→ **WHAT IS BEING ASKED**: Go over the entries below line by line, copying each one that contains the word "assumed".

Plain-text document sources:
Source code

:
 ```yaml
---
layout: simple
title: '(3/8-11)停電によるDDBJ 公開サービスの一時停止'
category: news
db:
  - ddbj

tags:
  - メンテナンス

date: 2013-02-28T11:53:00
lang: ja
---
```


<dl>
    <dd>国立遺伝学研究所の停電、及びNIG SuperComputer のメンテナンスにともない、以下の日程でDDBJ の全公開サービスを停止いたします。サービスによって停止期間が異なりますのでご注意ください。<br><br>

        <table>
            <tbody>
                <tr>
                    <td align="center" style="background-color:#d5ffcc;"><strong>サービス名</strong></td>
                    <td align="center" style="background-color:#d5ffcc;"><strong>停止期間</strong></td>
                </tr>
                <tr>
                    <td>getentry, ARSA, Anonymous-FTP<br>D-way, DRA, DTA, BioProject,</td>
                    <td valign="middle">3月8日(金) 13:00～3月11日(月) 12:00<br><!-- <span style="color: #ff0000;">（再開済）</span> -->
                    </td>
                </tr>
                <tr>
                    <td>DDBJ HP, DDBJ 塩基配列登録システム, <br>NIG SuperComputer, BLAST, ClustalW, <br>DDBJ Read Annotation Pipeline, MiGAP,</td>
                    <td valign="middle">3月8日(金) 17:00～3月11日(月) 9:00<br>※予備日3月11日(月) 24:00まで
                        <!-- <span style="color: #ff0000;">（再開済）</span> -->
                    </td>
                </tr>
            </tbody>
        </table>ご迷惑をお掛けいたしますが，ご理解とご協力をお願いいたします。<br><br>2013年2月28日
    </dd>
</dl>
==
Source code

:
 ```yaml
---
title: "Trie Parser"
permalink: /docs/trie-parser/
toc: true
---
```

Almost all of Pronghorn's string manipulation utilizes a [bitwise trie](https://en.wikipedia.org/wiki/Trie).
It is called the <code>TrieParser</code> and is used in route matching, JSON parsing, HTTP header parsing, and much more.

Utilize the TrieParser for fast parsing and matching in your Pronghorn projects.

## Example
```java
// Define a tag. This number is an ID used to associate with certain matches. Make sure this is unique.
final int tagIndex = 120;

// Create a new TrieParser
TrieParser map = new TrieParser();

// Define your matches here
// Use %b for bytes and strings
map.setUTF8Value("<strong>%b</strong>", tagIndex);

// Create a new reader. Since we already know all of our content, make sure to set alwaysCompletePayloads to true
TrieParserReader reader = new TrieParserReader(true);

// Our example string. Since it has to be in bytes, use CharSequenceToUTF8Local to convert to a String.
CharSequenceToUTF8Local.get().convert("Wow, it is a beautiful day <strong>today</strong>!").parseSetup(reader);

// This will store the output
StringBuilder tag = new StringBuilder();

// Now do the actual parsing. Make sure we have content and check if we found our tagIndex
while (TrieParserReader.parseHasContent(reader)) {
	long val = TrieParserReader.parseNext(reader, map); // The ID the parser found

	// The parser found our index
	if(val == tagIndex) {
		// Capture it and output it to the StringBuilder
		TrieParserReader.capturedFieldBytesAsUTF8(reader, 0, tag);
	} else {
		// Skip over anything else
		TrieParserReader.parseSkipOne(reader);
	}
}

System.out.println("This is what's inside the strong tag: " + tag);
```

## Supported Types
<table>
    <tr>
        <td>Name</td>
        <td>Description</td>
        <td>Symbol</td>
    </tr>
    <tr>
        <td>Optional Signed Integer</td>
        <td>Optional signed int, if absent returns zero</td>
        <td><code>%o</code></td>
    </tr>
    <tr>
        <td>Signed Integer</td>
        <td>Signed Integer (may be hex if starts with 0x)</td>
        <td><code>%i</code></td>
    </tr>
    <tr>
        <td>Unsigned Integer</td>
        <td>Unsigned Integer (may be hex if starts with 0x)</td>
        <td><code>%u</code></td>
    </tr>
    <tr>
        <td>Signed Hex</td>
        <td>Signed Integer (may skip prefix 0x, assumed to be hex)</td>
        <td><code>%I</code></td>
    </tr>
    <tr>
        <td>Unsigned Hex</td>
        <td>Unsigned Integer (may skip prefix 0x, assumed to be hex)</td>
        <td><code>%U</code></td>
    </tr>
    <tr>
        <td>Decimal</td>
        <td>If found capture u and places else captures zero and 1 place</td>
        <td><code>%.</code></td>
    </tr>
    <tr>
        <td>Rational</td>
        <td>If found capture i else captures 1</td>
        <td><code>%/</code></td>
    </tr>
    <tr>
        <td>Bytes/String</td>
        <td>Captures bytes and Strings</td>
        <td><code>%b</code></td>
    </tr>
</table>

→ **YOUR RESPONSE**:
        <td>Signed Integer (may skip prefix 0x, assumed to be hex)</td>
        <td>Unsigned Integer (may skip prefix 0x, assumed to be hex)</td>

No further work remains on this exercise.